Decoding Ancient Secrets — With Help from Kerala’s Forests
In a landmark global study, scientists have reconstructed the deepest branches of the amphibian Tree of Life, using genomic data from nearly 300 species across the world, and Kerala played a role in this scientific leap.
Published in Systematic Biology, the study combines data from over 220 nuclear genes of frogs, salamanders, and caecilians to resolve evolutionary relationships that have baffled biologists for decades. It provides compelling support for the idea that frogs and salamanders are each other’s closest relatives (the Batrachia hypothesis), leaving caecilians — the legless, worm-like amphibians — as their more distant cousins.
Why This Study Matters
Despite being one of the most diverse and ancient vertebrate groups, amphibians have long defied clean evolutionary categorisation. The study tackled this by using a new probe set tailored for amphibians, overcoming challenges like huge genome sizes (some salamanders have genomes over 100 times larger than humans!) and deep gene tree conflicts caused by rapid diversification over 250 million years ago.

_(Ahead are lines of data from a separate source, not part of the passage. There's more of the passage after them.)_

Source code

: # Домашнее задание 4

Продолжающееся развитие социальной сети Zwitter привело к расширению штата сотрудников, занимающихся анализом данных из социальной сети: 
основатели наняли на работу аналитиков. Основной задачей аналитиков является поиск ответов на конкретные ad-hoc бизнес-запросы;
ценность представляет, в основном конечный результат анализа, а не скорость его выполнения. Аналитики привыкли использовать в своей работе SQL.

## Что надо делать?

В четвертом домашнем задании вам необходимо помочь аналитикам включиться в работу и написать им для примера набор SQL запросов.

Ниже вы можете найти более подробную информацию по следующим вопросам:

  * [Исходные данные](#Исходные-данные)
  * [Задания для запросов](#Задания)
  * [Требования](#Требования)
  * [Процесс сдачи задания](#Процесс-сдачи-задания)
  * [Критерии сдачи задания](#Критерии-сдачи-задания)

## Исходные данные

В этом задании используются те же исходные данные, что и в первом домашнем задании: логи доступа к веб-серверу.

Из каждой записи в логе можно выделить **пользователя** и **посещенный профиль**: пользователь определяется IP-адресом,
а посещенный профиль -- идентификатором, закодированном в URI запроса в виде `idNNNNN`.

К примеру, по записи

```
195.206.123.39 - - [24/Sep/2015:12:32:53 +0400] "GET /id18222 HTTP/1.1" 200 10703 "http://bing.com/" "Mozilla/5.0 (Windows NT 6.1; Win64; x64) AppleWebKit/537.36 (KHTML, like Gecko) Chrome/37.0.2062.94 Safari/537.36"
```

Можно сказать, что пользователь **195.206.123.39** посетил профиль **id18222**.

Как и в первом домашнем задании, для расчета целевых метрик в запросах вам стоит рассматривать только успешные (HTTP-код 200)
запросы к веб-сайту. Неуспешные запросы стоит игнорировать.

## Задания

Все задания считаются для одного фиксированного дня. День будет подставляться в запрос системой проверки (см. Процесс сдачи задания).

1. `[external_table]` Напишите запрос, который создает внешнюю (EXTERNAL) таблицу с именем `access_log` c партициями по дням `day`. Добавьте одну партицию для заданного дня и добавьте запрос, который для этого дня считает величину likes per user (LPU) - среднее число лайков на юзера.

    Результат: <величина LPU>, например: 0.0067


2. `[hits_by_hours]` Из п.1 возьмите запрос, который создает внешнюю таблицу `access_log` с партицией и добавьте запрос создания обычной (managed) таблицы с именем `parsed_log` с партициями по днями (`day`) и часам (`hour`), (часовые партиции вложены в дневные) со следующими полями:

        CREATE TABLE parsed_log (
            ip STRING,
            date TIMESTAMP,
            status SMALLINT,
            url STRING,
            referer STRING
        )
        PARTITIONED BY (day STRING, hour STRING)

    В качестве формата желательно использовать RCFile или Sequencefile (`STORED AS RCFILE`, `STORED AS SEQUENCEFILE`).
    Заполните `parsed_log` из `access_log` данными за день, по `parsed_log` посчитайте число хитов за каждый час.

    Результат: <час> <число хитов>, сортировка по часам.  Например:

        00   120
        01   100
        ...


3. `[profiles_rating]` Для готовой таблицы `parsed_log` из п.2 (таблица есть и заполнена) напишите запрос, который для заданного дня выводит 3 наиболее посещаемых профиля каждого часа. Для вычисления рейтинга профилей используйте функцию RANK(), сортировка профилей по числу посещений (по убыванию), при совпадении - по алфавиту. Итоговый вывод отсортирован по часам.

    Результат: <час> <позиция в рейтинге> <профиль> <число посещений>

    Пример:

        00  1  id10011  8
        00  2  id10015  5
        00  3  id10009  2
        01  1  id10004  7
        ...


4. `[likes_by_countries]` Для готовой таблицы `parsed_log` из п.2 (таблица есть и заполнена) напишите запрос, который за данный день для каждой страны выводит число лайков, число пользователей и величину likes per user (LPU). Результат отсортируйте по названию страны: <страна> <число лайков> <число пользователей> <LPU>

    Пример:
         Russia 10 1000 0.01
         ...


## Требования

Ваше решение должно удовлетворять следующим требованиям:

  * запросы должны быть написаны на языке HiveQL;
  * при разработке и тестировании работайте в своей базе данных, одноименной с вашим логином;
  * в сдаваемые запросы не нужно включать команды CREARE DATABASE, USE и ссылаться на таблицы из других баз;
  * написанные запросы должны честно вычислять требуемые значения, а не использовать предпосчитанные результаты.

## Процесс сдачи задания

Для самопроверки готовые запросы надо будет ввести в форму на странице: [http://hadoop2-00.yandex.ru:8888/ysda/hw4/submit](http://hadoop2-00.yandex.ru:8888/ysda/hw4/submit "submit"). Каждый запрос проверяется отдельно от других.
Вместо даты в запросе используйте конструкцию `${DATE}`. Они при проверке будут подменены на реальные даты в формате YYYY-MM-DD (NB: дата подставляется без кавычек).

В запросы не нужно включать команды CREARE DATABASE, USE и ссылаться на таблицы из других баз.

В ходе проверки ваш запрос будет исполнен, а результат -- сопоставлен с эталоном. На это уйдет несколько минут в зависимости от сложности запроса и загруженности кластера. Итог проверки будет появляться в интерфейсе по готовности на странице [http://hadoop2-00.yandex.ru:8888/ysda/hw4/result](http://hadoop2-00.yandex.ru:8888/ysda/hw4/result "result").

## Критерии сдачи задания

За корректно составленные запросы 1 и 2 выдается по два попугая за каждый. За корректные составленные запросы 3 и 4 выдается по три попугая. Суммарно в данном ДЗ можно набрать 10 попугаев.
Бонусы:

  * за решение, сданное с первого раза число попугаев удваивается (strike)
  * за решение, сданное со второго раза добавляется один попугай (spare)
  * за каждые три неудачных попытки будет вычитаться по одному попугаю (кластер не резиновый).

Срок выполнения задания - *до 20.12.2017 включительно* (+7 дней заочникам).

Local Link: The Western Ghats in the Genomic Spotlight
One of the authors, Sandeep Das of Kerala Forest Research Institute, contributed vital samples from the Western Ghats, including the elusive Nasikabatrachus sahyadrensis — the Purple Frog — an ancient species that diverged from its closest relatives (Sooglossid frogs from the Seychelles) more than 60 million years ago.
This reinforces the Ghats’ position as a living museum of evolutionary history and underscores the biogeographic connection between India and ancient Gondwana.